Referring again to FIG. 5, if in step 160 the computer determines that the object file is a shared library, the computer is done (step 196) with instrumentor 64. Referring again to FIG. 8, at run time, after the step (step 244) of generating the condition table and the input table, instructions in tclib cause the computer to determine (step 245a) whether any of the functions selected for simulation are shared library functions. If a shared library function has been selected for simulation, then the computer saves the address, shrd-- func 199 (FIG. 14), found in the PLT slot of the corresponding function and replaces (step 245b) that address with an address, shrd-- func-- sim 200 (FIG. 14), in tclib.

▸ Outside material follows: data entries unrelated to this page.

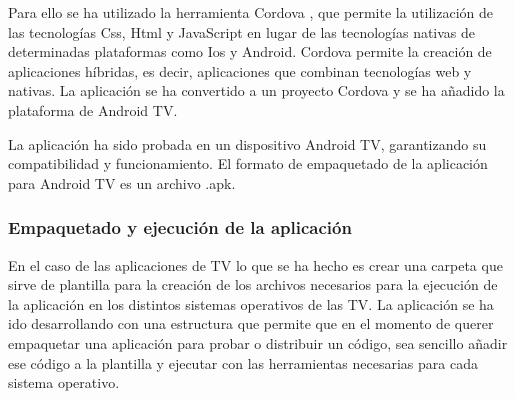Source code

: Para ello se ha utilizado la herramienta Cordova \cite{Cordova}, que permite la utilización de las tecnologías
Css, Html y JavaScript en lugar de las tecnologías nativas de determinadas plataformas como Ios y Android.
Cordova permite la creación de aplicaciones híbridas, es decir, aplicaciones que combinan tecnologías web y
nativas. La aplicación se ha convertido a un proyecto Cordova y se ha añadido la plataforma de Android TV.

La aplicación ha sido probada en un dispositivo Android TV, garantizando su compatibilidad y funcionamiento.
El formato de empaquetado de la aplicación para Android TV es un archivo .apk.


\subsubsection{Empaquetado y ejecución de la aplicación}
\label{subsubsec:adaptabilidad_empaquetado_ejecucion}

En el caso de las aplicaciones de TV lo que se ha hecho es crear una carpeta que sirve de plantilla para
la creación de los archivos necesarios para la ejecución de la aplicación en los distintos sistemas operativos
de las TV. La aplicación se ha ido desarrollando con una estructura que permite que en el momento de querer empaquetar
una aplicación para probar o distribuir un código, sea sencillo añadir ese código a la plantilla y ejecutar con 
las herramientas necesarias para cada sistema operativo.


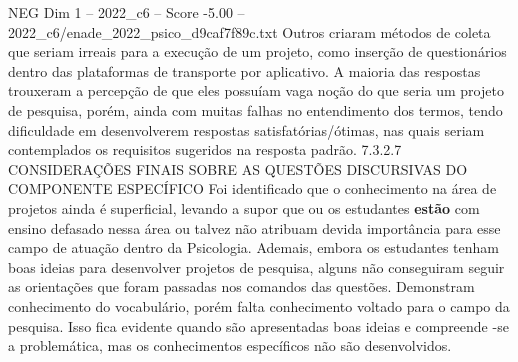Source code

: \begin{textsample}{NEG Dim 1 – 2022\_c6 – Score -5.00 – 2022\_c6/enade\_2022\_psico\_d9caf7f89c.txt}
Outros criaram métodos de coleta que seriam irreais para a execução de um projeto, como inserção de questionários dentro das plataformas de transporte por aplicativo.
A maioria das respostas trouxeram a percepção de que eles possuíam vaga noção do que seria um projeto de pesquisa, porém, ainda com muitas falhas no entendimento dos termos, tendo dificuldade em desenvolverem respostas satisfatórias/ótimas, nas quais seriam contemplados os requisitos sugeridos na resposta padrão. 7.3.2.7 CONSIDERAÇÕES FINAIS SOBRE AS QUESTÕES DISCURSIVAS DO COMPONENTE ESPECÍFICO Foi identificado que o conhecimento na área de projetos ainda é superficial, levando a supor que ou os estudantes \textbf{estão} com ensino defasado nessa área ou talvez não atribuam devida importância para esse campo de atuação dentro da Psicologia.
Ademais, embora os estudantes tenham boas ideias para desenvolver projetos de pesquisa, alguns não conseguiram seguir as orientações que foram passadas nos comandos das questões.
Demonstram conhecimento do vocabulário, porém falta conhecimento voltado para o campo da pesquisa.
Isso fica evidente quando são apresentadas boas ideias e compreende -se a problemática, mas os conhecimentos específicos não são desenvolvidos.

\end{textsample}
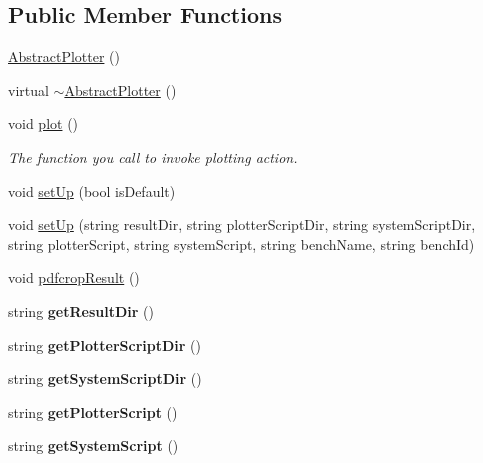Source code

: \subsection*{Public Member Functions}
\begin{DoxyCompactItemize}
\item 
\hyperlink{classAbstractPlotter_abd07735ceab6cc265d20718eb2dff507}{Abstract\-Plotter} ()
\item 
virtual \hyperlink{classAbstractPlotter_a630ab1371d2fa7ed9fffaada376d811f}{$\sim$\-Abstract\-Plotter} ()
\item 
void \hyperlink{classAbstractPlotter_ada48f07c2ab32681a5ab2820a1da03d3}{plot} ()
\begin{DoxyCompactList}\small\item\em The function you call to invoke plotting action. \end{DoxyCompactList}\item 
void \hyperlink{classAbstractPlotter_a7f776c9984d55995c4a9451104e64b94}{set\-Up} (bool is\-Default)
\item 
void \hyperlink{classAbstractPlotter_ae37ab7c7a68af220a507c302f9772dd7}{set\-Up} (string result\-Dir, string plotter\-Script\-Dir, string system\-Script\-Dir, string plotter\-Script, string system\-Script, string bench\-Name, string bench\-Id)
\item 
void \hyperlink{classAbstractPlotter_a76f76a06832607e15d046cce892c80c6}{pdfcrop\-Result} ()
\item 
\hypertarget{classAbstractPlotter_ad351d64dd583f428aead5bc98c5a01bf}{string {\bfseries get\-Result\-Dir} ()}\label{classAbstractPlotter_ad351d64dd583f428aead5bc98c5a01bf}

\item 
\hypertarget{classAbstractPlotter_aa694f76a789589c72b2fe9dd619616b6}{string {\bfseries get\-Plotter\-Script\-Dir} ()}\label{classAbstractPlotter_aa694f76a789589c72b2fe9dd619616b6}

\item 
\hypertarget{classAbstractPlotter_ab34aa7c8530df29f7d11b7205a3c3eea}{string {\bfseries get\-System\-Script\-Dir} ()}\label{classAbstractPlotter_ab34aa7c8530df29f7d11b7205a3c3eea}

\item 
\hypertarget{classAbstractPlotter_af22d7db040739ed919d847878a4349b9}{string {\bfseries get\-Plotter\-Script} ()}\label{classAbstractPlotter_af22d7db040739ed919d847878a4349b9}

\item 
\hypertarget{classAbstractPlotter_af6ff3e155d1e2ebb4f6cbbd2a0002d9f}{string {\bfseries get\-System\-Script} ()}\label{classAbstractPlotter_af6ff3e155d1e2ebb4f6cbbd2a0002d9f}


\end{DoxyCompactItemize}
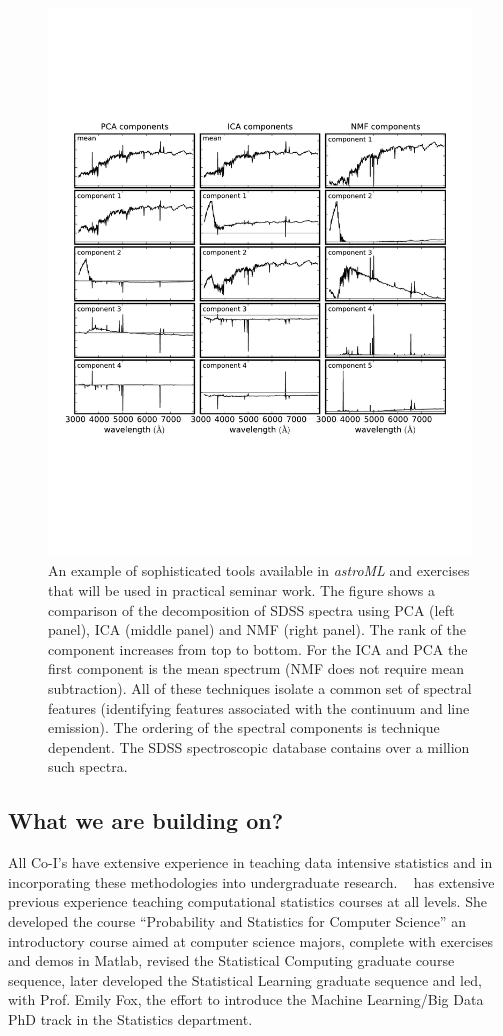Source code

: \begin{figure}[!t]
\vskip -1.9in
\phantom{x} \hskip 0.7in 
\includegraphics[width=0.8\hsize,clip]{astroML2.pdf}
\vskip -1.6in
\caption{An example of sophisticated tools available in {\it astroML} and exercises that will be
used in practical seminar work. The figure shows a comparison of the decomposition of SDSS 
spectra using PCA (left panel), ICA (middle panel) and NMF (right panel). The rank of the component
increases from top to bottom. For the ICA and PCA the first component is the mean spectrum (NMF 
does not require mean subtraction). All of these techniques isolate a common set of spectral features 
(identifying features associated with the continuum and line emission). The ordering of the spectral 
components is technique dependent. The SDSS spectroscopic database contains over a million
such spectra.} 
\label{Fig:astroML2}
\end{figure}


\subsection{What we are building on?}
\label{sec:precursors}

All Co-I's have extensive experience in teaching data intensive
statistics and in incorporating these methodologies into undergraduate
research. \meila~ has extensive previous experience teaching
computational statistics courses at all levels. She developed the
course ``Probability and Statistics for Computer Science'' an
introductory course aimed at computer science majors, complete with
exercises and demos in Matlab, revised the Statistical Computing
graduate course sequence, later developed the Statistical Learning
graduate sequence and led, with Prof. Emily Fox, the effort to
introduce the Machine Learning/Big Data PhD track in the Statistics
department.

Referring to FIG. 14, when a shared library function that was selected for simulation is called, the computer accesses the shared library's PLT slot corresponding to that function and branches to shrd-- func-- sim 200 within tclib. The computer then selects (step 202) the simulation condition(s) corresponding to the function from the condition table and determines (step 204) whether the simulation condition has been met. If the simulation condition has not been met, then the computer branches to shrd-- func 199 (that is, the computer branches back to the original shared library function) and executes the shared library function normally. If the simulation condition has been met, then the computer sets (step 208) the return value X equal to the value stored in the condition table and then returns (step 210) that value to the function that called the shared library or the computer sets (step 208) the return value X equal to a replacement or a test function which generates a return value and returns that value to the function that called the shared library.
Additions, subtractions, and other modifications of the invention will be apparent to those practiced in the art and are within in the following claims.